Saat aku duduk menanti giliranku didalam mobilku yang hangat dan kering, aku mulai merasa malu. Jika pria ini, yang tidak melakukan apapun sepanjang hari kecuali melihat mobil lewat satu per satu, bisa berdiri di tengah hujan berjam- jam yang monoton dan masih bisa ramah kepada setiap orang lewat, apa hakku untuk mengeluhkan hiduppku ? aku memikirkan lagi apa yang ada dihadapanku malam ini – rumah yang nyaman, banyak makanan yang hanya perlu disiapkan dan yang terpenting, suami yang peduli dan anak- anak yang kucintai melebihi dari segalanya di dunia ini.
Dan esok ?  Esok aku mempunyai peluang untuk menggunaan keterampilan dan kecerdasanku untuk  melakukan pekerjaan yang bermanfaat dan penting. Seperti hidup yang kumiliki ? jelas hidup yang sangat indah.
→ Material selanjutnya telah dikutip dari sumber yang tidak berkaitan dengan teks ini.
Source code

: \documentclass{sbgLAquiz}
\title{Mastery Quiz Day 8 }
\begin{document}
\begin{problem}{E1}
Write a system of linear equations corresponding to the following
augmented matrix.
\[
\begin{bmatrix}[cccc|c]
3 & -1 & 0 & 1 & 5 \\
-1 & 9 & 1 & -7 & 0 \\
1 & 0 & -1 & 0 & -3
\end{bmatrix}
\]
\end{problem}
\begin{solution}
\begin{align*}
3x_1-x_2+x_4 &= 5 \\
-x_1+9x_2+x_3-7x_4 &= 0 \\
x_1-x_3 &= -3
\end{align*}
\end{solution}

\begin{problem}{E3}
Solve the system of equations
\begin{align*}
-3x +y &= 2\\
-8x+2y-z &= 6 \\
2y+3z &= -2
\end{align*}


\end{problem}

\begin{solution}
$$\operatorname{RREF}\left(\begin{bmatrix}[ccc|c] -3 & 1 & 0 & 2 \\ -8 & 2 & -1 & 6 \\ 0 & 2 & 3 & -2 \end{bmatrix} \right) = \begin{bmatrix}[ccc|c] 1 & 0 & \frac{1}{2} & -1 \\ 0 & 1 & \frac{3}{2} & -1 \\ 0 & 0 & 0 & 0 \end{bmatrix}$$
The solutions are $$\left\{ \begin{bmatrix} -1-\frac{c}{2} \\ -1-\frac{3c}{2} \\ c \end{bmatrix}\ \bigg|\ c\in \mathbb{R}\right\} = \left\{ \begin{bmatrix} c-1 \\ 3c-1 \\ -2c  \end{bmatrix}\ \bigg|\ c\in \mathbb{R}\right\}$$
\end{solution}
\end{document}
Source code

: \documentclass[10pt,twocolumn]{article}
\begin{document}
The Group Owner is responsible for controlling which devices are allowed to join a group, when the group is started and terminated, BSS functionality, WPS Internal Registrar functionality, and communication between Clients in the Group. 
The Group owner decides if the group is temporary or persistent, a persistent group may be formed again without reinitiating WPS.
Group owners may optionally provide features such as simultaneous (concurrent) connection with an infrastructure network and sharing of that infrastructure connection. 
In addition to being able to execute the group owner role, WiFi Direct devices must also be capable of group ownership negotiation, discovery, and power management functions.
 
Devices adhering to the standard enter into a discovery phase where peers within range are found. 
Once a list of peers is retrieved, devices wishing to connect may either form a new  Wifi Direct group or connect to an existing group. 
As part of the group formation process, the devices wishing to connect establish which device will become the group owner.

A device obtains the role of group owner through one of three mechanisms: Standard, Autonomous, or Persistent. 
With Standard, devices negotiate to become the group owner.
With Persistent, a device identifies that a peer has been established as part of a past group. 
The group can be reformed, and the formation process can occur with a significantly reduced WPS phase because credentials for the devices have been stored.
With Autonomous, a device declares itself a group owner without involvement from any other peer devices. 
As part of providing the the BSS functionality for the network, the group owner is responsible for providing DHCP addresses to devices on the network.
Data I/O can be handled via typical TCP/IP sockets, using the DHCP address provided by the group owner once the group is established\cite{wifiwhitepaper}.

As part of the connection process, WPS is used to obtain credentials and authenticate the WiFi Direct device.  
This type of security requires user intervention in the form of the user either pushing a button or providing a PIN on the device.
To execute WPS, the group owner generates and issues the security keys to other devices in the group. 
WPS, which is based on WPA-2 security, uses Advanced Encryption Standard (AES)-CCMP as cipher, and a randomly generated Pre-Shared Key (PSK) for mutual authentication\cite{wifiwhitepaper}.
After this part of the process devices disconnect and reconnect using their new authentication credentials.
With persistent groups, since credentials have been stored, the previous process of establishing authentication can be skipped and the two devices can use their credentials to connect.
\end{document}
Pada akhirnya tiba giliranku untuk melewati petugas bendera itu. Seperti diberi isyarat, kami berdua saling melambaikan tangan.
“Terima Kasih”, ucapku tanpa suara melalui jendela. Dia tersenyum dan mengangguk dan aku melanjutkan perjalanan dengan semangat terangkat dan sikap berubah. Dan dari kaca spion aku bisa melihat dia melambaikan tangan ke setiap mobil yang lewat.